Control orders row goes public

The consequence of the government delaying its counter-terrorism review until December is that the Whitehall row - which has been kept remarkably low profile over the last couple of months - will now be played out very much in public. This weekend's coverage suggests that this must now increase the prospects of the Coalition reversing its control orders u-turn before completing it, a prospect which still seemed odds against when it was mooted on Next Left on Saturday.

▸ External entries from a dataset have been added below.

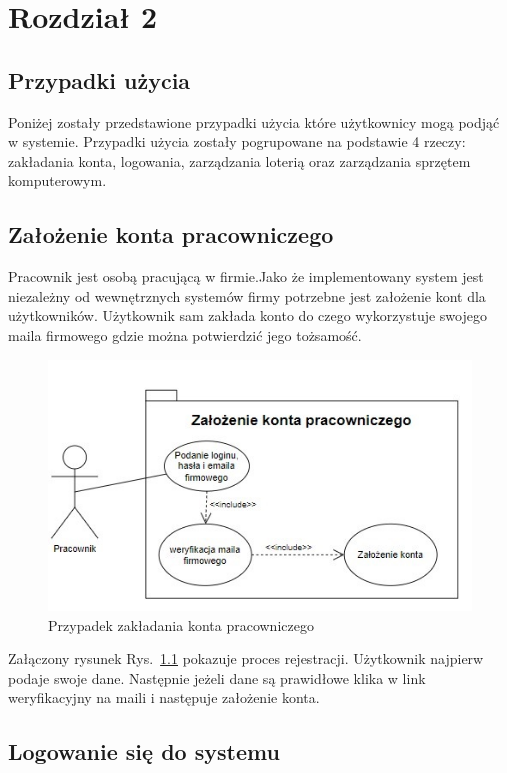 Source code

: \chapter{Rozdział 2}
\section{Przypadki użycia}
Poniżej zostały przedstawione przypadki użycia które użytkownicy mogą podjąć w systemie. Przypadki użycia zostały pogrupowane na podstawie 4 rzeczy: zakładania konta, logowania, zarządzania loterią oraz zarządzania sprzętem komputerowym.

\section{Założenie konta pracowniczego}
Pracownik jest osobą pracującą w firmie.Jako że implementowany system jest niezależny od wewnętrznych systemów firmy potrzebne jest założenie kont dla użytkowników. Użytkownik sam zakłada konto do czego wykorzystuje swojego maila firmowego gdzie można potwierdzić jego tożsamość.

\begin{figure}[h]
    \includegraphics{rys01/zakladanie.jpg}
    \caption{Przypadek zakładania konta pracowniczego}
    \label{zakładanie_konta_etykieta}
\end{figure}

Załączony rysunek Rys.~\ref{zakładanie_konta_etykieta} pokazuje proces rejestracji. Użytkownik najpierw podaje swoje dane. Następnie jeżeli dane są prawidłowe klika w link weryfikacyjny na maili i następuje założenie konta.

\section{Logowanie się do systemu}

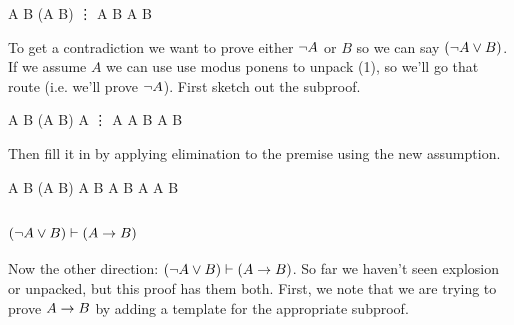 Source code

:\begin{fitchproof}
   {A \eif B}              
  \open
   {\enot(\enot A \eor B)} 
   {\vdots}
   {\enot A \eor B}
   {\ebot}                 
  \close
   {\enot A \eor B}        
\end{fitchproof}      

To get a contradiction we want to prove either $\enot A$ or $B$ so we can say
$(\enot A\eor B)$. If we assume $A$ we can use use modus ponens to unpack (1),
so we'll go that route (i.e. we'll prove $\enot A$). First sketch out the
subproof.

\begin{fitchproof}
   {A \eif B}              
  \open
   {\enot(\enot A \eor B)} 
  \open
   {A}                     
   {\vdots}
   {\ebot}                 
  \close
   {\enot A}               
   {\enot A \eor B}        
   {\ebot}                 
  \close
   {\enot A \eor B}        
\end{fitchproof}      

Then fill it in by applying \sif elimination to the premise using the new
assumption.

\begin{fitchproof}
   {A \eif B}              
  \open
   {\enot(\enot A \eor B)} 
  \open
   {A}                     
   {B}                     
   {\enot A \eor B}        
   {\ebot}                 
  \close
   {\enot A}               
   {\enot A \eor B}        
   {\ebot}                 
  \close
          
\end{fitchproof}      

\subsubsection{$(\enot A \eor B)\eproves(A \eif B)$}

Now the other direction: $(\enot A \eor B)\eproves(A \eif B)$. So far we haven't
seen explosion or \sor unpacked, but this proof has them both. First, we note
that we are trying to prove $A \eif B$ by adding a template for the appropriate
subproof.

Andrew Rawnsley's Observer column on Sunday anatomising the tensions inside the Coalition, in blowing the argument out into the public domain, has also changed the terms of the debate. With MI5 lobbying privately and publicly to keep control orders, Rawnsley reported that ex-DPP Ken MacDonald believes he would have to write a dissenting report to the review he is nominally chairing. This has provided one of the most important barriers to the proposed u-turn, presenting what David Cameron has apparently called the prospect of "a fucking car crash" on the issue.


The review has gone to ministers with the recommendation that control orders should be retained. It proposes that detention without charge should be reduced to 14 days, but with an option for suspects to be put on a further 14 days of "very restricted bail", which would introduce the control order concept into another part of the law.


Reaction to the column also produced Chris Huhne's first post-election statement on the issue, restating his objections to fundamental features of the control orders regime. As we have seen before, there were never any shades of grey in Huhne's pre-election challenges to both Labour and the Conservatives on control orders.

A Guardian editorial today says the case for control orders is considerably weaker now than five years ago, with prosecution now easier for a wider range of terrorist offences. The newspapers argues that making intercept evidence admissable in court would make the abolition of control orders possible and right.

It matters too that Conservatives and the right are divided on the issue. For some the issue is best framed as one of security versus liberty. This leads Ben Brogan to warn about the dangers of a judicial jihad of liberal lawyers against the security services, echoed by ConservativeHome's Tim Montgomerie in his own summary of the argument.

But there are also significant voices on the right who do not believe that having an effective anti-terrorist strategy should be incompatible either with having the security services operate within the rule of law, or maintaining the core principles of the judicial system. David Davis continues to regard the scrapping of control orders as a significant test of the Coalition.

James Forsyth of the Spectator believes that those LibDems seeking to scrap control orders are likely to prevail if they were to hold their line (though it may prove possible too that something like them might return in a different guise as part of a compromise). They would now have the support of the Labour frontbench too. The outcome may also depend on how many Conservatives, on the backbench and frontbenches, who spoke out on the issue in opposition continue to do so now.